Source records:
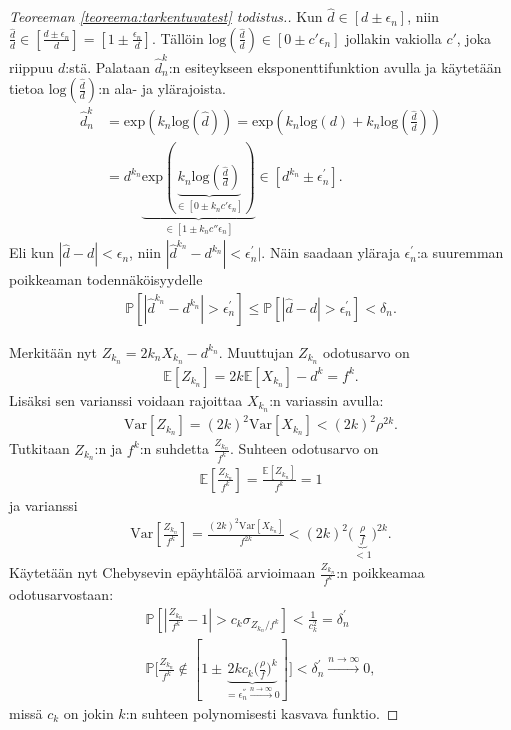 \documentclass[finnish,12pt,a4paper,pdftex,sci,utf8]{aaltothesis}
\begin{document}
\begin{proof}[Teoreeman \ref{teoreema:tarkentuvatest} todistus.]
	Kun $\hat{d} \in [d \pm \epsilon_{n}^{}]$, niin $\frac{\hat{d}}{d} \in [\frac{d \pm \epsilon_{n}^{}}{d}] = [1 \pm \frac{\epsilon_{n}^{}}{d}]$. Tällöin $\text{log}(\frac{\hat{d}}{d}) \in [0 \pm c'\epsilon_{n}^{}]$ jollakin vakiolla $c'$, joka riippuu $d$:stä.
	Palataan $\hat{d}^k_n$:n esiteykseen eksponenttifunktion avulla ja käytetään tietoa $\text{log}(\frac{\hat{d}}{d})$:n ala- ja ylärajoista.
	\begin{align*}
		\hat{d}^k_n &= \text{exp}(k_n \text{log}(\hat{d})) = \text{exp}(k_n\text{log}(d) + k_n \text{log}(\frac{\hat{d}}{d})) \\
		&= d^{k_n} \underbrace{\text{exp}(\underbrace{k_n \text{log}(\frac{\hat{d}}{d})}_{\in [0 \pm k_n c' \epsilon_{n}^{}]})}_{\in [1 \pm k_n c'' \epsilon_{n}^{}]} \in [d^{k_n} \pm \epsilon_{n}^{'}].
	\end{align*}
	Eli  kun $|\hat{d} - d| < \epsilon_{n}^{}$, niin $|\hat{d}^{k_n} - d^{k_n}| < \epsilon_{n}^{'}|$. Näin saadaan yläraja $\epsilon_{n}^{'}$:a suuremman poikkeaman todennäköisyydelle 
	\begin{align*}
		\mathbb{P}[|\hat{d}^{k_{n}} - d^{k_{n}}| > \epsilon_{n}^{'}] \leq \mathbb{P}[|\hat{d} - d| > \epsilon_{n}^{'}] < \delta_n.
	\end{align*}

	Merkitään nyt $Z_{k_{n}} = 2k_n X_{k_n} - d^{k_n}$. Muuttujan $Z_{k_n}$ odotusarvo on 
	\begin{align*}
		\mathbb{E}[Z_{k_n}] = 2k \mathbb{E}[X_{k_n}] - d^k = f^k.
	\end{align*}
	Lisäksi sen varianssi voidaan rajoittaa $X_{k_n}$:n variassin avulla: 
	\begin{align*}
		\text{Var}[Z_{k_n}] = (2k)^2\text{Var}[X_{k_n}] < (2k)^2 \rho^{2k}.
	\end{align*}
	Tutkitaan $Z_{k_n}$:n ja $f^k$:n suhdetta $\frac{Z_{k_n}}{f^k}$. Suhteen odotusarvo on
	\begin{align*}
		\mathbb{E}[\frac{Z_{k_n}}{f^k}] = \frac{\mathbb{E}[Z_{k_n}]}{f^k} = 1
	\end{align*}
	ja varianssi
	\begin{align*}
		\text{Var}[\frac{Z_{k_n}}{f^k}] = \frac{(2k)^2 \text{Var}[X_{k_n}]}{f^{2k}} < (2k)^{2} \big(\underbrace{\frac{\rho}{f} }_{ < 1}\big)^{2k}.
	\end{align*}
	Käytetään nyt Chebysevin epäyhtälöä arvioimaan $\frac{Z_{k_n}}{f^k}$:n poikkeamaa odotusarvostaan:
	\begin{align*}
		\mathbb{P}[|\frac{Z_{k_n}}{f^k} - 1| > c_k \sigma_{Z_{k_n}/f^k}] < \frac{1}{c_k^2}  = \delta_{n}^{'} \\
		\mathbb{P} \big[\frac{Z_{k_n}}{f^k} \notin [1 \pm \underbrace{2 k c_k \big( \frac{\rho}{f}\big)^k}_{= \epsilon_{n}^{''} \xrightarrow{n \rightarrow \infty} 0}] \big] < \delta_{n}^{'} \xrightarrow{n \rightarrow \infty} 0,
	\end{align*}
	missä $c_k$ on jokin $k$:n suhteen polynomisesti kasvava funktio.


\end{proof}
\end{document}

What you are asked to do: Retype every entry exactly as written, but omit the pictures.

Exercise solution:
 \documentclass[finnish,12pt,a4paper,pdftex,sci,utf8]{aaltothesis}
\begin{document}
\begin{proof}[Teoreeman \ref{teoreema:tarkentuvatest} todistus.]
	Kun $\hat{d} \in [d \pm \epsilon_{n}^{}]$, niin $\frac{\hat{d}}{d} \in [\frac{d \pm \epsilon_{n}^{}}{d}] = [1 \pm \frac{\epsilon_{n}^{}}{d}]$. Tällöin $\text{log}(\frac{\hat{d}}{d}) \in [0 \pm c'\epsilon_{n}^{}]$ jollakin vakiolla $c'$, joka riippuu $d$:stä.
	Palataan $\hat{d}^k_n$:n esiteykseen eksponenttifunktion avulla ja käytetään tietoa $\text{log}(\frac{\hat{d}}{d})$:n ala- ja ylärajoista.
	\begin{align*}
		\hat{d}^k_n &= \text{exp}(k_n \text{log}(\hat{d})) = \text{exp}(k_n\text{log}(d) + k_n \text{log}(\frac{\hat{d}}{d})) \\
		&= d^{k_n} \underbrace{\text{exp}(\underbrace{k_n \text{log}(\frac{\hat{d}}{d})}_{\in [0 \pm k_n c' \epsilon_{n}^{}]})}_{\in [1 \pm k_n c'' \epsilon_{n}^{}]} \in [d^{k_n} \pm \epsilon_{n}^{'}].
	\end{align*}
	Eli  kun $|\hat{d} - d| < \epsilon_{n}^{}$, niin $|\hat{d}^{k_n} - d^{k_n}| < \epsilon_{n}^{'}|$. Näin saadaan yläraja $\epsilon_{n}^{'}$:a suuremman poikkeaman todennäköisyydelle 
	\begin{align*}
		\mathbb{P}[|\hat{d}^{k_{n}} - d^{k_{n}}| > \epsilon_{n}^{'}] \leq \mathbb{P}[|\hat{d} - d| > \epsilon_{n}^{'}] < \delta_n.
	\end{align*}

	Merkitään nyt $Z_{k_{n}} = 2k_n X_{k_n} - d^{k_n}$. Muuttujan $Z_{k_n}$ odotusarvo on 
	\begin{align*}
		\mathbb{E}[Z_{k_n}] = 2k \mathbb{E}[X_{k_n}] - d^k = f^k.
	\end{align*}
	Lisäksi sen varianssi voidaan rajoittaa $X_{k_n}$:n variassin avulla: 
	\begin{align*}
		\text{Var}[Z_{k_n}] = (2k)^2\text{Var}[X_{k_n}] < (2k)^2 \rho^{2k}.
	\end{align*}
	Tutkitaan $Z_{k_n}$:n ja $f^k$:n suhdetta $\frac{Z_{k_n}}{f^k}$. Suhteen odotusarvo on
	\begin{align*}
		\mathbb{E}[\frac{Z_{k_n}}{f^k}] = \frac{\mathbb{E}[Z_{k_n}]}{f^k} = 1
	\end{align*}
	ja varianssi
	\begin{align*}
		\text{Var}[\frac{Z_{k_n}}{f^k}] = \frac{(2k)^2 \text{Var}[X_{k_n}]}{f^{2k}} < (2k)^{2} \big(\underbrace{\frac{\rho}{f} }_{ < 1}\big)^{2k}.
	\end{align*}
	Käytetään nyt Chebysevin epäyhtälöä arvioimaan $\frac{Z_{k_n}}{f^k}$:n poikkeamaa odotusarvostaan:
	\begin{align*}
		\mathbb{P}[|\frac{Z_{k_n}}{f^k} - 1| > c_k \sigma_{Z_{k_n}/f^k}] < \frac{1}{c_k^2}  = \delta_{n}^{'} \\
		\mathbb{P} \big[\frac{Z_{k_n}}{f^k} \notin [1 \pm \underbrace{2 k c_k \big( \frac{\rho}{f}\big)^k}_{= \epsilon_{n}^{''} \xrightarrow{n \rightarrow \infty} 0}] \big] < \delta_{n}^{'} \xrightarrow{n \rightarrow \infty} 0,
	\end{align*}
	missä $c_k$ on jokin $k$:n suhteen polynomisesti kasvava funktio.


\end{proof}
\end{document}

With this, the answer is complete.